Market Track's survey also showed a strong shift toward mobile shopping, particularly among age groups of 18-to-20-year-olds (40% prefer mobile shopping) and 21-to-29-year-olds (47% do the bulk of their shopping online).
“Even with consumers indicating their preference to purchase items in-store, the highly competitive online environment is impacting brick and mortar results," Traci Gregorski, Senior Vice President of Marketing at Market Track, said. "Decreases in profit margins can be attributed to shoppers being armed with more pricing and comparison information.”
It doesn't take a survey to tell retailers which way the shopping wind is blowing. While a majority of consumers said they continue to prefer shopping in a physical store rather than online, enough have made a full (or nearly full) transition to the web that both food traffic and sales have declined.

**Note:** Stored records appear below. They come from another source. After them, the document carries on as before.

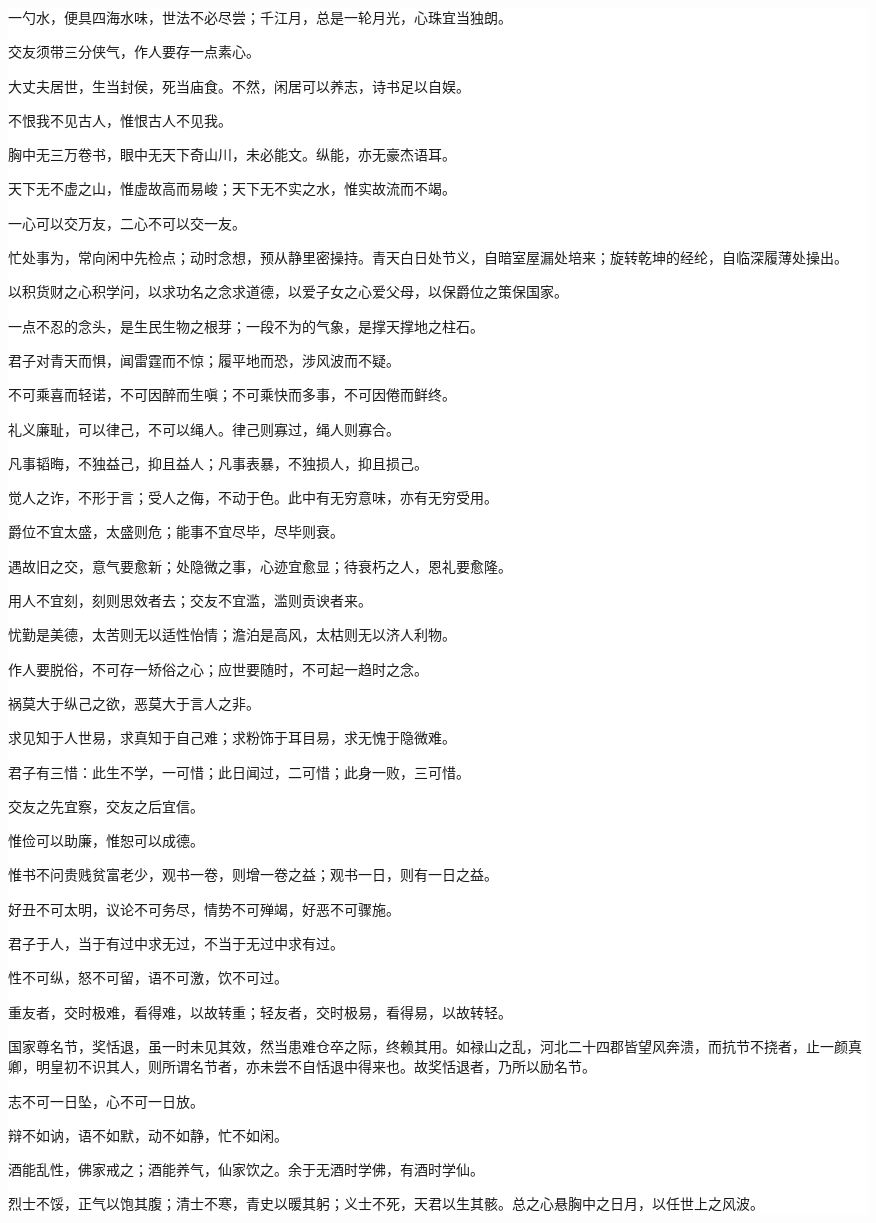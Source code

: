 一勺水，便具四海水味，世法不必尽尝；千江月，总是一轮月光，心珠宜当独朗。

交友须带三分侠气，作人要存一点素心。

大丈夫居世，生当封侯，死当庙食。不然，闲居可以养志，诗书足以自娱。

不恨我不见古人，惟恨古人不见我。

胸中无三万卷书，眼中无天下奇山川，未必能文。纵能，亦无豪杰语耳。

天下无不虚之山，惟虚故高而易峻；天下无不实之水，惟实故流而不竭。

一心可以交万友，二心不可以交一友。

忙处事为，常向闲中先检点；动时念想，预从静里密操持。青天白日处节义，自暗室屋漏处培来；旋转乾坤的经纶，自临深履薄处操出。

以积货财之心积学问，以求功名之念求道德，以爱子女之心爱父母，以保爵位之策保国家。

一点不忍的念头，是生民生物之根芽；一段不为的气象，是撑天撑地之柱石。

君子对青天而惧，闻雷霆而不惊；履平地而恐，涉风波而不疑。

不可乘喜而轻诺，不可因醉而生嗔；不可乘快而多事，不可因倦而鲜终。

礼义廉耻，可以律己，不可以绳人。律己则寡过，绳人则寡合。

凡事韬晦，不独益己，抑且益人；凡事表暴，不独损人，抑且损己。

觉人之诈，不形于言；受人之侮，不动于色。此中有无穷意味，亦有无穷受用。

爵位不宜太盛，太盛则危；能事不宜尽毕，尽毕则衰。

遇故旧之交，意气要愈新；处隐微之事，心迹宜愈显；待衰朽之人，恩礼要愈隆。

用人不宜刻，刻则思效者去；交友不宜滥，滥则贡谀者来。

忧勤是美德，太苦则无以适性怡情；澹泊是高风，太枯则无以济人利物。

作人要脱俗，不可存一矫俗之心；应世要随时，不可起一趋时之念。

祸莫大于纵己之欲，恶莫大于言人之非。

求见知于人世易，求真知于自己难；求粉饰于耳目易，求无愧于隐微难。

君子有三惜：此生不学，一可惜；此日闻过，二可惜；此身一败，三可惜。

交友之先宜察，交友之后宜信。

惟俭可以助廉，惟恕可以成德。

惟书不问贵贱贫富老少，观书一卷，则增一卷之益；观书一日，则有一日之益。

好丑不可太明，议论不可务尽，情势不可殚竭，好恶不可骤施。

君子于人，当于有过中求无过，不当于无过中求有过。

性不可纵，怒不可留，语不可激，饮不可过。

重友者，交时极难，看得难，以故转重；轻友者，交时极易，看得易，以故转轻。

国家尊名节，奖恬退，虽一时未见其效，然当患难仓卒之际，终赖其用。如禄山之乱，河北二十四郡皆望风奔溃，而抗节不挠者，止一颜真卿，明皇初不识其人，则所谓名节者，亦未尝不自恬退中得来也。故奖恬退者，乃所以励名节。

志不可一日坠，心不可一日放。

辩不如讷，语不如默，动不如静，忙不如闲。

酒能乱性，佛家戒之；酒能养气，仙家饮之。余于无酒时学佛，有酒时学仙。

烈士不馁，正气以饱其腹；清士不寒，青史以暖其躬；义士不死，天君以生其骸。总之心悬胸中之日月，以任世上之风波。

Price comparisons are a huge reason for the divergence between consumer desire and behavior. Shoppers want to be confident they are getting the best deal for the products they need, and can check prices from different retailers at the store or online in seconds. In order to keep shoppers coming back to physical stores, grocers need to find ways to reassure their customers of competitive pricing and offering the public a shopping experience they can't get online. Hy-Vee, for example, has added beauty, fitness and clothing to some of its stores. Other companies like Wal-Mart are immersing themselves in click and collect where shoppers can order online and pick up at the store.
Signage showing price advantages is one way to achieve this, as is emphasizing affordable, high-value private label products other competitors don't sell. Premium store-branded items are a great way to encourage shopper loyalty and trust.
Grocers also can offer price matches and signage that shows competitor prices in store, but shoppers will still use their phones to double check these claims. Retailers shouldn't fight the rise of in-store cell phone use, but rather find ways to leverage this tool to their advantage.